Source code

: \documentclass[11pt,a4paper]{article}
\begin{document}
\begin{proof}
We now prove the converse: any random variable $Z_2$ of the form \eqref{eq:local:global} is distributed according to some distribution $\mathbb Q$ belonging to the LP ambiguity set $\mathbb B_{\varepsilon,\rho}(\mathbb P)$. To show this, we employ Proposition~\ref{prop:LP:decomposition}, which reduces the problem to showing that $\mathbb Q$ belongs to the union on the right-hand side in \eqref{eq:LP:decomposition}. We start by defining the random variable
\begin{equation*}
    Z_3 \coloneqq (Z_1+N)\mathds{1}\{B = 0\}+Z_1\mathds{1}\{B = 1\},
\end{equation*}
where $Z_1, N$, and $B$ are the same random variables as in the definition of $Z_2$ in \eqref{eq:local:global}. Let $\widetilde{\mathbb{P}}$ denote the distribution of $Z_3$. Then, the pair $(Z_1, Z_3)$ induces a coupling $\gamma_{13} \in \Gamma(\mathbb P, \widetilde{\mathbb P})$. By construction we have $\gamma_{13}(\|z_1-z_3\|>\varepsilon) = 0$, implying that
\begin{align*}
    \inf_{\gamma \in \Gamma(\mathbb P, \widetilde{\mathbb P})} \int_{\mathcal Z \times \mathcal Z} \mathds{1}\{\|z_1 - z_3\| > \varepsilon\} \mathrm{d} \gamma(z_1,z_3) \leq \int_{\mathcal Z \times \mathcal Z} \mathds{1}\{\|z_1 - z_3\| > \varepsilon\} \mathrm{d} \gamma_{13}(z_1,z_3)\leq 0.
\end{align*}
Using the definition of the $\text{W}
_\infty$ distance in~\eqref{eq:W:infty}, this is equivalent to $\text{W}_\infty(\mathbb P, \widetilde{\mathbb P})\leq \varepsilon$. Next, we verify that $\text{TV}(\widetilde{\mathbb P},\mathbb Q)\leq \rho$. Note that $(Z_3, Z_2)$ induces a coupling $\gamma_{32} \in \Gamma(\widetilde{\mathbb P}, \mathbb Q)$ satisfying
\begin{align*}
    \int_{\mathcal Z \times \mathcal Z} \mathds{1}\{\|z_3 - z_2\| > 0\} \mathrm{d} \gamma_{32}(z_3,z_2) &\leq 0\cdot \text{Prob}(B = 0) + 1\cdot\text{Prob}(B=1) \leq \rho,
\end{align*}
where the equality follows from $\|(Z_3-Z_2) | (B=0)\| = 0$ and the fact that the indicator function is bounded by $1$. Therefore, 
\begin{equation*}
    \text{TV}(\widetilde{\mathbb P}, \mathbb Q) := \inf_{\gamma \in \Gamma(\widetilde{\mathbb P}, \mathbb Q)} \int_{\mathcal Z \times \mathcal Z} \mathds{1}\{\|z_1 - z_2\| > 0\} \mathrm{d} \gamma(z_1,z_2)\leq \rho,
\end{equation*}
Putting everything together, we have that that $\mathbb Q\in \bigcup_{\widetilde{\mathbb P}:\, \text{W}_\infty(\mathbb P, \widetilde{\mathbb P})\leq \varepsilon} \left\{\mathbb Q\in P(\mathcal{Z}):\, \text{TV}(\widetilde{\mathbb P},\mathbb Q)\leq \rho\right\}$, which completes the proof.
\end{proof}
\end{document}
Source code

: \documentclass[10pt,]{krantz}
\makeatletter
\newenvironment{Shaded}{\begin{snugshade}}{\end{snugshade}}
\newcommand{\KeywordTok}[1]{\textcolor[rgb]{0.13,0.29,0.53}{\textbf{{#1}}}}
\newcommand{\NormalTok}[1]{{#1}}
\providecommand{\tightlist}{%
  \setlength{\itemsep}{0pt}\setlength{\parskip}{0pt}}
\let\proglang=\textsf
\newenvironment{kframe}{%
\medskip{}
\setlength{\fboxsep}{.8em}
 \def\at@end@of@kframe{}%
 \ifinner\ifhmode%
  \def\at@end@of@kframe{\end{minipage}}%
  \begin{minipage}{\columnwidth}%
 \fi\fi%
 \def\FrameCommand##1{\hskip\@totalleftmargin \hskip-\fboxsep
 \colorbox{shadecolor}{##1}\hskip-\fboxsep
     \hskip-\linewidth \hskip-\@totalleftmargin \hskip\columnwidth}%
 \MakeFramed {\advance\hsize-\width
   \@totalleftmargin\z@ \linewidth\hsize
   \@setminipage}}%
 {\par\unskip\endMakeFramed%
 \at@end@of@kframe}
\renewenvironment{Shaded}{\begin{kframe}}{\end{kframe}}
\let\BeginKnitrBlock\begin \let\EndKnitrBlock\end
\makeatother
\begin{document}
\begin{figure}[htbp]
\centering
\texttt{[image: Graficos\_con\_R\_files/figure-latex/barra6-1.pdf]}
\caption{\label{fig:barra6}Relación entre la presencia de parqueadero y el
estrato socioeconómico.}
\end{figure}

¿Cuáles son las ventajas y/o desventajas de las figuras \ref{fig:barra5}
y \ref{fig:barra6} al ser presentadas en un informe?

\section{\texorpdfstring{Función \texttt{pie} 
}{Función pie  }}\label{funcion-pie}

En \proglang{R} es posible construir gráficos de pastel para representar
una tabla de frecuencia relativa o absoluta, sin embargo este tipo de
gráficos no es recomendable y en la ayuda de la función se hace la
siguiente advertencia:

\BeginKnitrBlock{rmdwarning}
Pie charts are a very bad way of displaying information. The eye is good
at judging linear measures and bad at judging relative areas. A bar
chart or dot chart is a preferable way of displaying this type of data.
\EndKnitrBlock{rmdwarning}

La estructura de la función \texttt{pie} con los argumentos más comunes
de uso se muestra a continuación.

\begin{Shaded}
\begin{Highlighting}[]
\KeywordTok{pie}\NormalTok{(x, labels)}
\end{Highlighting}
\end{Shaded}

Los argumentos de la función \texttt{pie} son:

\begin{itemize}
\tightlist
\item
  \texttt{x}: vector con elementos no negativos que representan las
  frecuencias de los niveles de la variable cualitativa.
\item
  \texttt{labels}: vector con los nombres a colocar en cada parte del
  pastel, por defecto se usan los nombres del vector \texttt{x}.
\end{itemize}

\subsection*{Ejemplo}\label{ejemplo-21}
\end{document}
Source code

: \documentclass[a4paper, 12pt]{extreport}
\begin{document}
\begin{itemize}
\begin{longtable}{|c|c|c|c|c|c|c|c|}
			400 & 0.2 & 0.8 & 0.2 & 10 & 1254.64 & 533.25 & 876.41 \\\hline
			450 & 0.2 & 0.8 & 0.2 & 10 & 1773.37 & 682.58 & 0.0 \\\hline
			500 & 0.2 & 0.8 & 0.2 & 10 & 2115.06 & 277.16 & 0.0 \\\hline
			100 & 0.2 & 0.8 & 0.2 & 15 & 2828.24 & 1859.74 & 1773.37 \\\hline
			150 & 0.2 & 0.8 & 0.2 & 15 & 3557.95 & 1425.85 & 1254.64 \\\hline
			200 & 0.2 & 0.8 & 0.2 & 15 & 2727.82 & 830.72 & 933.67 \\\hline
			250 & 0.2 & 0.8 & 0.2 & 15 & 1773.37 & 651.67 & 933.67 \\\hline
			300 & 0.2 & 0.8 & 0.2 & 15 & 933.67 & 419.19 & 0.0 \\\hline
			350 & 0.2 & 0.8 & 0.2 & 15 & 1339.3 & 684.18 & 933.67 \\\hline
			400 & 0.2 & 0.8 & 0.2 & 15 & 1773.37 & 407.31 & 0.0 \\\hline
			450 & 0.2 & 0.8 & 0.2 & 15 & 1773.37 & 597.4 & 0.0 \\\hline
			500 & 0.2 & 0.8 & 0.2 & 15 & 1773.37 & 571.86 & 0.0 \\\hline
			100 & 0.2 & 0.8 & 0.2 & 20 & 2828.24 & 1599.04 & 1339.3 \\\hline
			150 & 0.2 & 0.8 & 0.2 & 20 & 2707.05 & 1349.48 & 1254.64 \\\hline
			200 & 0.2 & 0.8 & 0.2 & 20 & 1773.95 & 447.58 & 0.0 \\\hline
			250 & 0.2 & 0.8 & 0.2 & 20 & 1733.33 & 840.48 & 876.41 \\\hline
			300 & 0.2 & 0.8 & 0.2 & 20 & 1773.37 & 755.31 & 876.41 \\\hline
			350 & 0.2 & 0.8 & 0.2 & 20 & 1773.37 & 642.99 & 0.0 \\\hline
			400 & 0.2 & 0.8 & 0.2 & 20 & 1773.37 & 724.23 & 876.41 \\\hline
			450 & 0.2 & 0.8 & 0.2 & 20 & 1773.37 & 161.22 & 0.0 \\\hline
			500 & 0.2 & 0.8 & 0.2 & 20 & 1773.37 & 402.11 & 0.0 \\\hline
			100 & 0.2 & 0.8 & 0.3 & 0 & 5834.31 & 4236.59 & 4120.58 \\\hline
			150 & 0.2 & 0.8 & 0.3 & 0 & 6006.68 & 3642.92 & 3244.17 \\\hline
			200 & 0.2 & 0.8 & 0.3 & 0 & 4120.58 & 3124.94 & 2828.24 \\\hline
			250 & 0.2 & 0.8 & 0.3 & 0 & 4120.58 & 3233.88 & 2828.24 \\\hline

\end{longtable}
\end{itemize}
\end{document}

▶ **Directions for this task**:
What you return must be an exact retyping of the lines above starting at the line with "400 & 0.2 & 0.8 & 0.2 & 20" and ending at the line with "150 & 0.2 & 0.8 & 0.3", and nothing besides.

▶ **Written response**:
			400 & 0.2 & 0.8 & 0.2 & 20 & 1773.37 & 724.23 & 876.41 \\\hline
			450 & 0.2 & 0.8 & 0.2 & 20 & 1773.37 & 161.22 & 0.0 \\\hline
			500 & 0.2 & 0.8 & 0.2 & 20 & 1773.37 & 402.11 & 0.0 \\\hline
			100 & 0.2 & 0.8 & 0.3 & 0 & 5834.31 & 4236.59 & 4120.58 \\\hline
			150 & 0.2 & 0.8 & 0.3 & 0 & 6006.68 & 3642.92 & 3244.17 \\\hline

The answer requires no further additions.